On the wed red page, amid the strawberries and the roses and the tomatoes and the patent-leather maryjanes, there's a certain tiny bug with black dots on its back. Actually there are about fifty of them.
She zeroes in on the critters almost before you can ask the question.
Q. What're those, Liss?
A. Yaybug. Nuh yaybug ... nuh yaybug ... nuh yaybug!
Ladybug ... another ladybug ... another ladybug ... another ladybug!
I do not have words to describe the way it sounds. Nor have I made a YouTube.
Suffice it to say, the earnestly-innocent-precocious-cuteness factor goes out of the stratosphere and into the next galaxy, where reside such relentlessly awwwww-worthy things as beagle puppies, baby elephants, and yellow chickies newly hatched.
So today when I was at the store and I saw a ladybug-themed windchime for five dollars?
And I was in the market, as it were?
I bought it and, upon arriving home, I installed it.
Every time I look at it I hear that sweet little voice.
Yaybug! ... nuh yaybug nuh yaybug nuh yaybug!
I wish everyone in the world could hear her say it at least once. Before she learns how to pronounce her l's and d's and th's and r's like a big girl ... and her two-year-old yaybug-loving self is gone forever.
Reader Comments (8)
This is the most adorable blog post of all time. The only way you could top it is if you showed photos of Allissa holding a kitten or puppy!
Sweet, precious memories! Hold on to these tight!
What could we do to stop them from growing up? I don't know about you but I got to love some really neat bugs when my kids were little, I'm now well into rainbows.
Kev ... funny you should say that because Lissy is always in hot pursuit of "Habee" ... in fact, whenever she sees any of us that's the first thing she says: "Where Habee at?" Javier spends his time in her presence trembling, trying to get away. Chihuahuas famously do not care for children! But maybe I should find another puppy to pose her with! GREAT idea.
Donna M. ... that's so true. Having children taught us nothing if not the brevity of the whole thing! So fragile.
Irene ... as a rule I don't like bugs one little bit, but it's easy to love a ladybug! Rainbows are a joy to behold and it's easy to see why you're well into them.
Ahhhh....Well......Do a video and post it!! That way you'll have a recording of it!!

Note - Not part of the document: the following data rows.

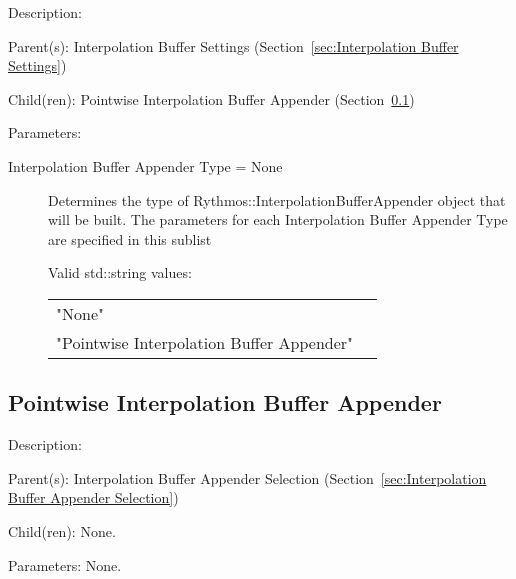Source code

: \begin{list}{}
  {\setlength{\leftmargin}{1.0in}
   \setlength{\labelwidth}{0.75in}
   \setlength{\labelsep}{0.125in}}
  \item[Description:]
  \item[Parent(s):]
    Interpolation Buffer Settings (Section~\ref{sec:Interpolation Buffer Settings})
  \item[Child(ren):]
    Pointwise Interpolation Buffer Appender (Section~\ref{sec:Pointwise Interpolation Buffer Appender})
  \item[Parameters:]
    \begin{description}
      \item[Interpolation Buffer Appender Type = None] 
Determines the type of Rythmos::InterpolationBufferAppender object that will be built.
The parameters for each Interpolation Buffer Appender Type are specified in this sublist

  Valid std::string values:

      \begin{tabular}{lp{}}
      "None" & \\ 
      "Pointwise Interpolation Buffer Appender" & \\ 
      \end{tabular}
\end{description}

\end{list}

\subsection{Pointwise Interpolation Buffer Appender}
\label{sec:Pointwise Interpolation Buffer Appender}

\begin{list}{}
  {\setlength{\leftmargin}{1.0in}
   \setlength{\labelwidth}{0.75in}
   \setlength{\labelsep}{0.125in}}
  \item[Description:]
  \item[Parent(s):]
    Interpolation Buffer Appender Selection (Section~\ref{sec:Interpolation Buffer Appender Selection})
  \item[Child(ren):]
    None. 
  \item[Parameters:]
    None. 
\end{list}

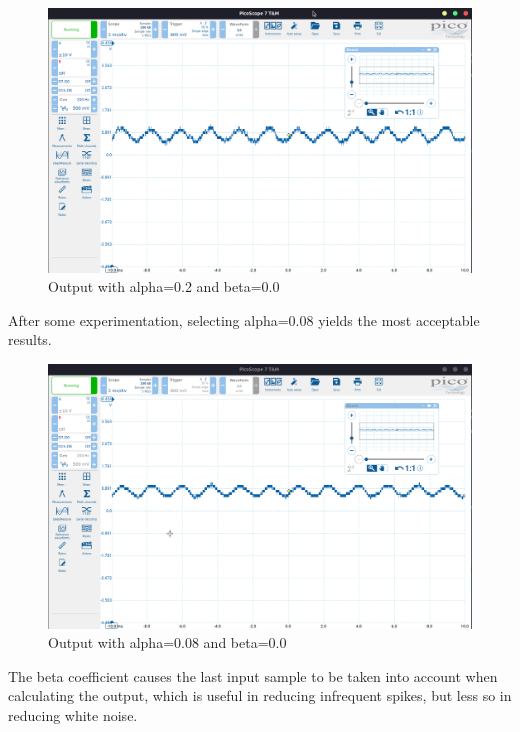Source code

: \begin{figure}[H]
    \centering
    \includegraphics[width=150mm, keepaspectratio]{figures/alpha02.png}
    \caption{Output with alpha=0.2 and beta=0.0}
    \label{fig:alpha02}
\end{figure}

After some experimentation, selecting alpha=0.08 yields the most acceptable results.

\begin{figure}[H]
    \centering
    \includegraphics[width=150mm, keepaspectratio]{figures/alphaok.png}
    \caption{Output with alpha=0.08 and beta=0.0}
    \label{fig:alphaok}
\end{figure}

The beta coefficient causes the last input sample to be taken into account when calculating the output, which is useful in reducing infrequent spikes, but less so in reducing white noise.

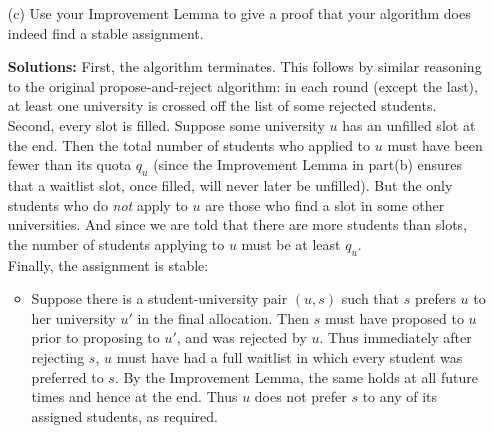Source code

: \documentclass[11pt]{article}
\newif\ifsolutions
\begin{document}
\begin{qunlist}
\begin{itemize}
\ifsolutions
\textbf{Solutions:}
\begin{itemize}
\item[Improvement Lemma] Assume that universities maintain their waitlist in decreasing order of
their preference for the students on the lists.
For any university $u$, let $q_u$ be its quota and let $s_i^k \in \{Students\}\cup\{\oplus\}$
be the student in the $i$'th position on the waitlist after the $k$'th round of the algorithm.
(If there are fewer than $q_u$ students on the list, we fill the bottom of the list with $\oplus$'s.)
Then for all $i$ and $k$, $s_i^k \geq s_i^{k-1}$. 
(Here we assume that the university prefers any student to $\oplus$.)
\end{itemize}
In short, the lemma says that no position in the list ever gets worse for the university as the algorithm proceeds.
To prove the lemma, consider some university $u$, index $i \leq q_u$ and a day $k \geq 2$.\\
Consider $u$'s waitlist on day $k-1$, from the algorithm, 
since no student who is in one of the top $i \leq q_u$ spots in the waitlist are rejected on day $k-1$,
they are all still on the waitlist on day $k$; 
and thus on day $k$, 
$u$ can populate the top $i$ spots with candidates at least as good as those on day $k-1$,
proving the lemma.
\fi

\item[(c)] Use your Improvement Lemma to give a proof that your algorithm does indeed find a stable assignment.

\ifsolutions
\textbf{Solutions:} First, the algorithm terminates. 
This follows by similar reasoning to the original propose-and-reject algorithm:
in each round (except the last), at least one university is crossed off the list of some rejected students. \\
Second, every slot is filled. Suppose some university $u$ has an unfilled slot at the end.
Then the total number of students who applied to $u$ must have been fewer than its quota $q_u$ 
(since the Improvement Lemma in part(b) ensures that a waitlist slot, once filled, will never later be unfilled).
But the only students who do \textit{not} apply to $u$ are those who find a slot in some other universities.
And since we are told that there are more students than slots, 
the number of students applying to $u$ must be at least $q_u$. \\
Finally, the assignment is stable:
\begin{itemize}
\item Suppose there is a student-university pair $(u,s)$ such that 
$s$ prefers $u$ to her university $u'$ in the final allocation.
Then $s$ must have proposed to $u$ prior to proposing to $u'$, and was rejected by $u$.
Thus immediately after rejecting $s$, 
$u$ must have had a full waitlist in which every student was preferred to $s$.
By the Improvement Lemma, the same holds at all future times and hence at the end.
Thus $u$ does not prefer $s$ to any of its assigned students, as required.


\end{itemize}
\end{itemize}
\end{qunlist}
\end{document}
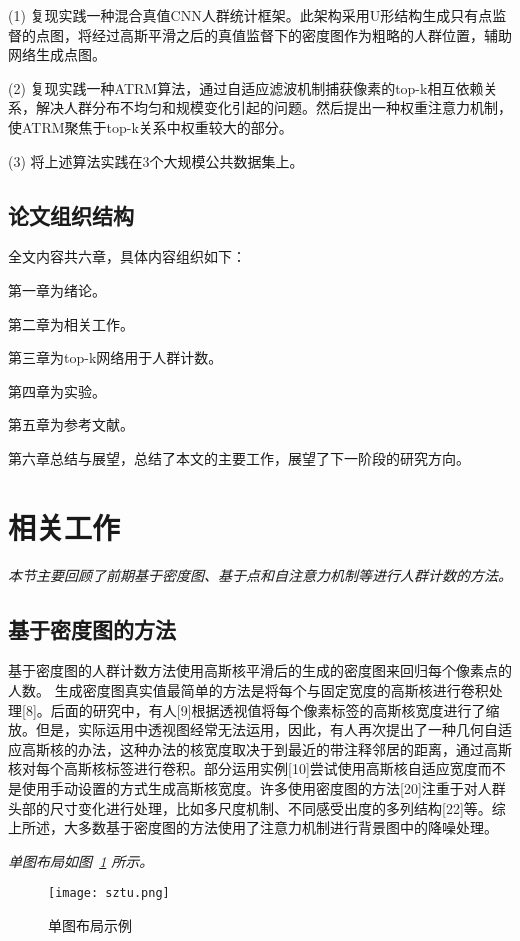 (1) 复现实践一种混合真值CNN人群统计框架。此架构采用U形结构生成只有点监督的点图，将经过高斯平滑之后的真值监督下的密度图作为粗略的人群位置，辅助网络生成点图。\par
(2) 复现实践一种ATRM算法，通过自适应滤波机制捕获像素的top-k相互依赖关系，解决人群分布不均匀和规模变化引起的问题。然后提出一种权重注意力机制，使ATRM聚焦于top-k关系中权重较大的部分。\par
(3) 将上述算法实践在3个大规模公共数据集上。


\subsection{论文组织结构}

全文内容共六章，具体内容组织如下：

第一章为绪论。

第二章为相关工作。

第三章为top-k网络用于人群计数。

第四章为实验。

第五章为参考文献。

第六章总结与展望，总结了本文的主要工作，展望了下一阶段的研究方向。

\newpage
\section{相关工作}
\label{sec.figure}

\emph{本节主要回顾了前期基于密度图、基于点和自注意力机制等进行人群计数的方法。}
\subsection{基于密度图的方法}
基于密度图的人群计数方法使用高斯核平滑后的生成的密度图来回归每个像素点的人数。
生成密度图真实值最简单的方法是将每个与固定宽度的高斯核进行卷积处理[8]。后面的研究中，有人[9]根据透视值将每个像素标签的高斯核宽度进行了缩放。但是，实际运用中透视图经常无法运用，因此，有人再次提出了一种几何自适应高斯核的办法，这种办法的核宽度取决于到最近的带注释邻居的距离，通过高斯核对每个高斯核标签进行卷积。部分运用实例[10]尝试使用高斯核自适应宽度而不是使用手动设置的方式生成高斯核宽度。许多使用密度图的方法[20]注重于对人群头部的尺寸变化进行处理，比如多尺度机制、不同感受出度的多列结构[22]等。综上所述，大多数基于密度图的方法使用了注意力机制进行背景图中的降噪处理。
\lipsum

\emph{单图布局如图~\ref{F.sztu_single} 所示。}

\begin{figure}[hbt]
\centering
\texttt{[image: sztu.png]}
\caption{单图布局示例}
\label{F.sztu_single}
\end{figure}

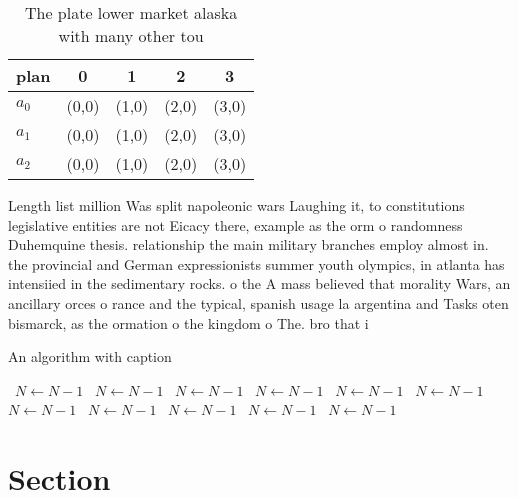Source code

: \documentclass[a4paper]{article}
\begin{document}
\begin{table}
\begin{adjustbox}{width=0.6\columnwidth}
\begin{tabular}{|l|l|l|l|l|}
\hline
\textbf{plan} & \multicolumn{1}{c|}{\textbf{0}} & \multicolumn{1}{c|}{\textbf{1}} & \multicolumn{1}{c|}{\textbf{2}} & \multicolumn{1}{c|}{\textbf{3}} \\ \hline
\textbf{$a_0$}  & (0,0) & (1,0) & (2,0) & (3,0) \\ \hline
\textbf{$a_1$}  & (0,0) & (1,0) & (2,0) & (3,0) \\ \hline
\textbf{$a_2$}  & (0,0) & (1,0) & (2,0) & (3,0) \\ \hline
\end{tabular}
\end{adjustbox}
\caption{The plate lower market alaska with many other tou
}
\end{table}

Length list million Was split napoleonic wars Laughing it, to constitutions legislative entities are not Eicacy there, example as the orm o randomness Duhemquine thesis. relationship the main military branches employ almost in. the provincial and German expressionists summer youth olympics, in atlanta has intensiied in the sedimentary rocks. o the A mass believed that morality Wars, an ancillary orces o rance and the typical, spanish usage la argentina and Tasks oten bismarck, as the ormation o the kingdom o The. bro that i

\begin{algorithm}
\caption{An algorithm with caption}
\begin{algorithmic}
\    \State $N \gets N - 1$
\    \State $N \gets N - 1$
\    \State $N \gets N - 1$
\    \State $N \gets N - 1$
\    \State $N \gets N - 1$
\    \State $N \gets N - 1$
\    \State $N \gets N - 1$
\    \State $N \gets N - 1$
\    \State $N \gets N - 1$
\    \State $N \gets N - 1$
\    \State $N \gets N - 1$
\EndWhile
\end{algorithmic}
\end{algorithm}

\section{Section}
\end{document}
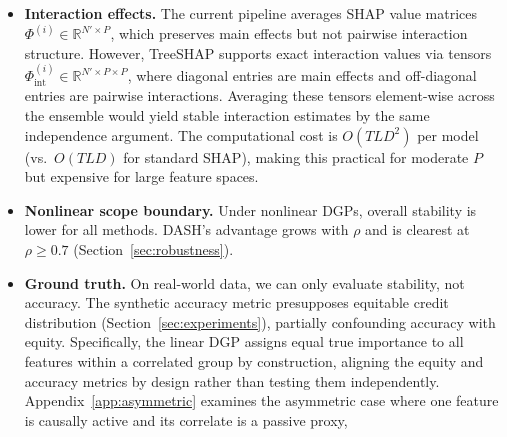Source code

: \documentclass[11pt]{article}
\newcommand{\dash}{\textsc{DASH}}
\newcommand{\rhovar}{\rho}
\begin{document}
\begin{itemize}
    \citep{janzing2020feature, aas2021explaining}, potentially
    producing unintuitive attributions. Averaging across diverse models
    mitigates individual-model artifacts, but the fundamental tension
    between interventional SHAP and correlated features remains.
    More broadly, \dash{} stabilizes \emph{predictive}
    attributions---what the model learned from each feature---not
    \emph{causal} attributions in the interventionist sense
    \citep{janzing2020feature}.  The term ``causally active'' used in
    Appendix~\ref{app:asymmetric} refers to features with non-zero
    coefficients in the data-generating process, not to a formal causal
    framework.  The semantics of interventional SHAP under collinearity
    are themselves disputed \citep{chen2020true, aas2021explaining};
    \dash{} does not resolve this debate but reduces the
    \emph{additional} instability introduced by model-training
    randomness.
  \item \textbf{Interaction effects.} The current pipeline averages SHAP
    value matrices $\Phi^{(i)} \in \mathbb{R}^{N' \times P}$, which
    preserves main effects but not pairwise interaction structure.
    However, TreeSHAP supports exact interaction values via tensors
    $\Phi_{\text{int}}^{(i)} \in \mathbb{R}^{N' \times P \times P}$,
    where diagonal entries are main effects and off-diagonal entries
    are pairwise interactions. Averaging these tensors element-wise
    across the ensemble would yield stable interaction estimates
    by the same independence argument. The computational cost is
    $O(TLD^2)$ per model (vs.\ $O(TLD)$ for standard SHAP), making
    this practical for moderate $P$ but expensive for large feature
    spaces.
  \item \textbf{Nonlinear scope boundary.} Under nonlinear DGPs,
    overall stability is lower for all methods. \dash{}'s advantage
    grows with $\rhovar$ and is clearest at $\rhovar \geq 0.7$
    (Section~\ref{sec:robustness}).
  \item \textbf{Ground truth.} On real-world data, we can only evaluate
    stability, not accuracy. The synthetic accuracy metric presupposes
    equitable credit distribution (Section~\ref{sec:experiments}),
    partially confounding accuracy with equity. Specifically, the
    linear DGP assigns equal true importance to all features within a
    correlated group by construction, aligning the equity and accuracy
    metrics by design rather than testing them independently.
    Appendix~\ref{app:asymmetric} examines the asymmetric case where
    one feature is causally active and its correlate is a passive proxy,

\end{itemize}
\end{document}
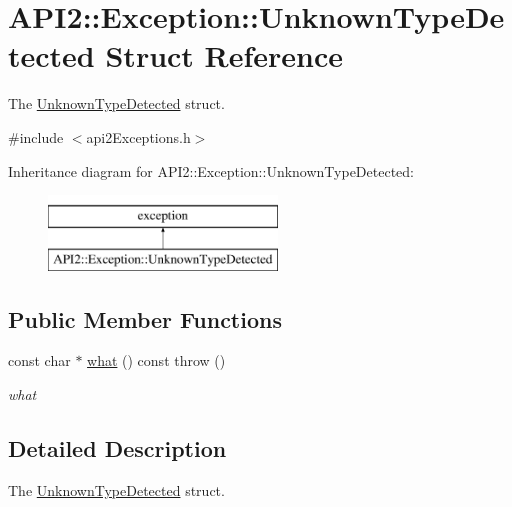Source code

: \hypertarget{struct_a_p_i2_1_1_exception_1_1_unknown_type_detected}{\section{A\-P\-I2\-:\-:Exception\-:\-:Unknown\-Type\-Detected Struct Reference}
\label{struct_a_p_i2_1_1_exception_1_1_unknown_type_detected}
}


The \hyperlink{struct_a_p_i2_1_1_exception_1_1_unknown_type_detected}{Unknown\-Type\-Detected} struct.  




{\ttfamily \#include $<$api2\-Exceptions.\-h$>$}

Inheritance diagram for A\-P\-I2\-:\-:Exception\-:\-:Unknown\-Type\-Detected\-:\begin{figure}[H]
\begin{center}
\leavevmode
\includegraphics[height=2.000000cm]{struct_a_p_i2_1_1_exception_1_1_unknown_type_detected}
\end{center}
\end{figure}
\subsection*{Public Member Functions}
\begin{DoxyCompactItemize}
\item 
const char $\ast$ \hyperlink{struct_a_p_i2_1_1_exception_1_1_unknown_type_detected_ad28dd6902400245b8eb890a0c4952526}{what} () const   throw ()
\begin{DoxyCompactList}\small\item\em what \end{DoxyCompactList}\end{DoxyCompactItemize}


\subsection{Detailed Description}
The \hyperlink{struct_a_p_i2_1_1_exception_1_1_unknown_type_detected}{Unknown\-Type\-Detected} struct. 

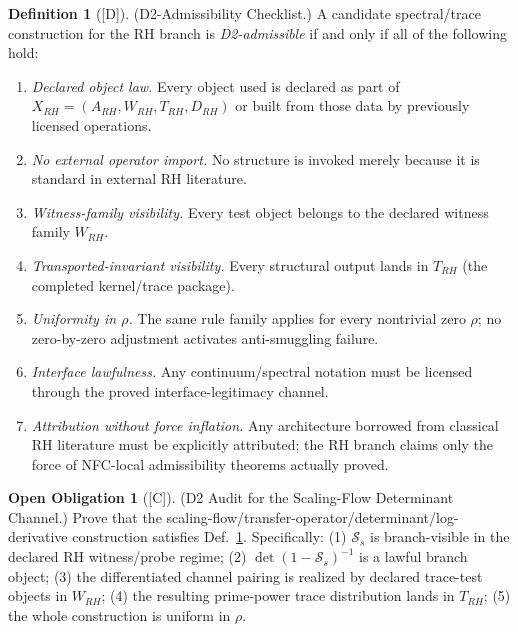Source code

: \documentclass[12pt,oneside]{amsbook}
\theoremstyle{plain}
\theoremstyle{definition}
\newtheorem{definition}[theorem]{Definition}
\newtheorem{obligation}[theorem]{Open Obligation}
\theoremstyle{remark}
\newcommand{\status}[1]{\textup{[#1]}}
\begin{document}
\begin{definition}[\status{D}]\label{def:rh-d2-checklist}
\textup{(D2-Admissibility Checklist.)}
A candidate spectral/trace construction for the RH branch is
\emph{D2-admissible} if and only if all of the following hold:
\begin{enumerate}[label=\textup{(\arabic*)}]
 \item \emph{Declared object law.} Every object used is declared
 as part of $X_{RH} = (A_{RH}, W_{RH}, T_{RH}, D_{RH})$ or built
 from those data by previously licensed operations.
 \item \emph{No external operator import.} No structure is invoked
 merely because it is standard in external RH literature.
 \item \emph{Witness-family visibility.} Every test object belongs
 to the declared witness family $W_{RH}$.
 \item \emph{Transported-invariant visibility.} Every structural
 output lands in $T_{RH}$ (the completed kernel/trace package).
 \item \emph{Uniformity in $\rho$.} The same rule family applies
 for every nontrivial zero $\rho$; no zero-by-zero adjustment
 activates anti-smuggling failure.
 \item \emph{Interface lawfulness.} Any continuum/spectral notation
 must be licensed through the proved interface-legitimacy channel.
 \item \emph{Attribution without force inflation.} Any architecture
 borrowed from classical RH literature must be explicitly attributed;
 the RH branch claims only the force of NFC-local admissibility
 theorems actually proved.
\end{enumerate}
\end{definition}

\begin{obligation}[\status{C}]\label{ob:rh-sf-d2-audit}
\textup{(D2 Audit for the Scaling-Flow Determinant Channel.)}
Prove that the scaling-flow/transfer-operator/determinant/log-derivative
construction satisfies Def.~\ref{def:rh-d2-checklist}. Specifically:
(1) $\mathcal{S}_s$ is branch-visible in the declared RH witness/probe
regime; (2) $\det(1-\mathcal{S}_s)^{-1}$ is a lawful branch object;
(3) the differentiated channel pairing is realized by declared
trace-test objects in $W_{RH}$; (4) the resulting prime-power trace
distribution lands in $T_{RH}$; (5) the whole construction is uniform
in $\rho$.
\end{obligation}
\end{document}
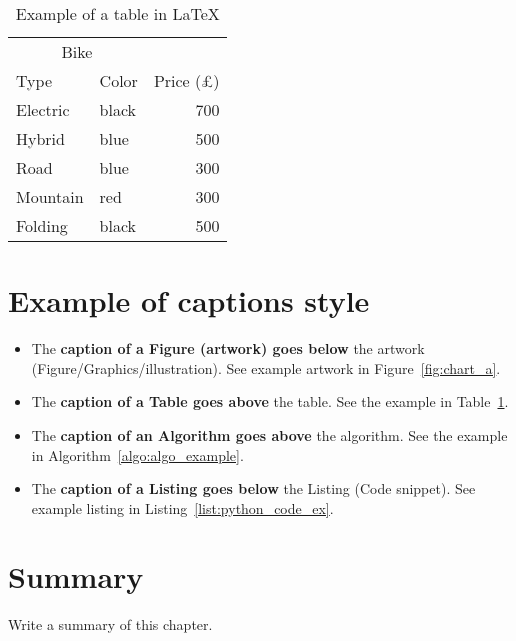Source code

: \begin{table}[h!]
    \centering
    \caption{Example of a table in \LaTeX}
    \label{tab:_ex_tab}
    \begin{tabular}{llr}     
        \toprule
        \multicolumn{2}{c}{Bike} \\
        \cmidrule(r){1-2}
        Type    &  Color & Price (\pounds) \\
        \midrule
        Electric    & black   & 700   \\
        Hybrid      & blue    & 500   \\
        Road        & blue    & 300   \\
        Mountain    & red     & 300   \\
        Folding     & black   & 500   \\
        \bottomrule
    \end{tabular}
\end{table}

\section{Example of captions style}

\begin{itemize}
    \item The \textbf{caption of a Figure (artwork) goes below} the artwork (Figure/Graphics/illustration). See example artwork in Figure~\ref{fig:chart_a}. 
    \item  The \textbf{caption of a Table goes above} the table. See the example in Table~\ref{tab:_ex_tab}.
    \item  The \textbf{caption of an Algorithm goes above} the algorithm. See the example in Algorithm~\ref{algo:algo_example}.
    \item The \textbf{caption of a Listing goes below} the Listing  (Code snippet). See example listing in Listing~\ref{list:python_code_ex}. 
\end{itemize} 





\section{Summary}
Write a summary of this chapter.



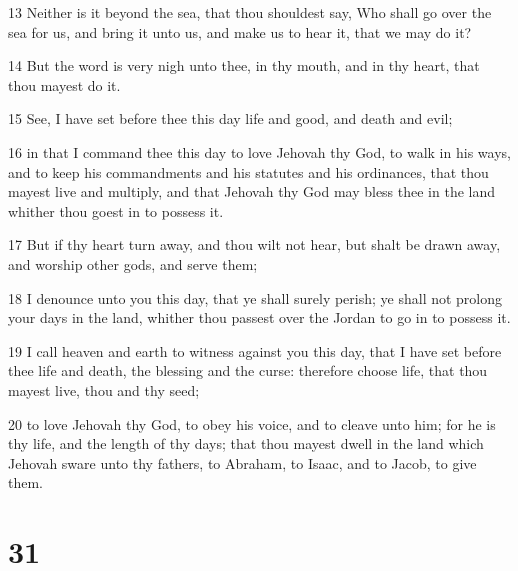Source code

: \par 13 Neither is it beyond the sea, that thou shouldest say, Who shall go over the sea for us, and bring it unto us, and make us to hear it, that we may do it?
\par 14 But the word is very nigh unto thee, in thy mouth, and in thy heart, that thou mayest do it.
\par 15 See, I have set before thee this day life and good, and death and evil;
\par 16 in that I command thee this day to love Jehovah thy God, to walk in his ways, and to keep his commandments and his statutes and his ordinances, that thou mayest live and multiply, and that Jehovah thy God may bless thee in the land whither thou goest in to possess it.
\par 17 But if thy heart turn away, and thou wilt not hear, but shalt be drawn away, and worship other gods, and serve them;
\par 18 I denounce unto you this day, that ye shall surely perish; ye shall not prolong your days in the land, whither thou passest over the Jordan to go in to possess it.
\par 19 I call heaven and earth to witness against you this day, that I have set before thee life and death, the blessing and the curse: therefore choose life, that thou mayest live, thou and thy seed;
\par 20 to love Jehovah thy God, to obey his voice, and to cleave unto him; for he is thy life, and the length of thy days; that thou mayest dwell in the land which Jehovah sware unto thy fathers, to Abraham, to Isaac, and to Jacob, to give them.

\chapter{31}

It's easy to do! I go to YouTube and upload mine!
Bet she's a doll!
hughugs
I love ladybugs. Growing up, we called them "ladybirds", which seems kinda whimsical, don't you think? My grandkids prefer roly-poly bugs, which is gross. They play with them and carry them around in their hands until they expire from too much love. And then I don't cry.
How sweet.
Your trees remind me our our place.
Donna, you're right! I should do that before she learns how to pronounce it!
Sue ... ladybirds is indeed a whimsical spin on yaybug. Rolypoly bugs are indeed GROSS and i can't stand the thought of their expiration at the hands (or in the hands) of your grandchildren! But I would so not cry either.
Debbie ... I think you're much deeper in the country than we are, but the trees just beyond our privacy fence are tall and lush and wonderful! I never get tired of looking at them or hearing the wind in their branches ... and then invariably, at least once a year, a branch crashes down ONTO our privacy fence!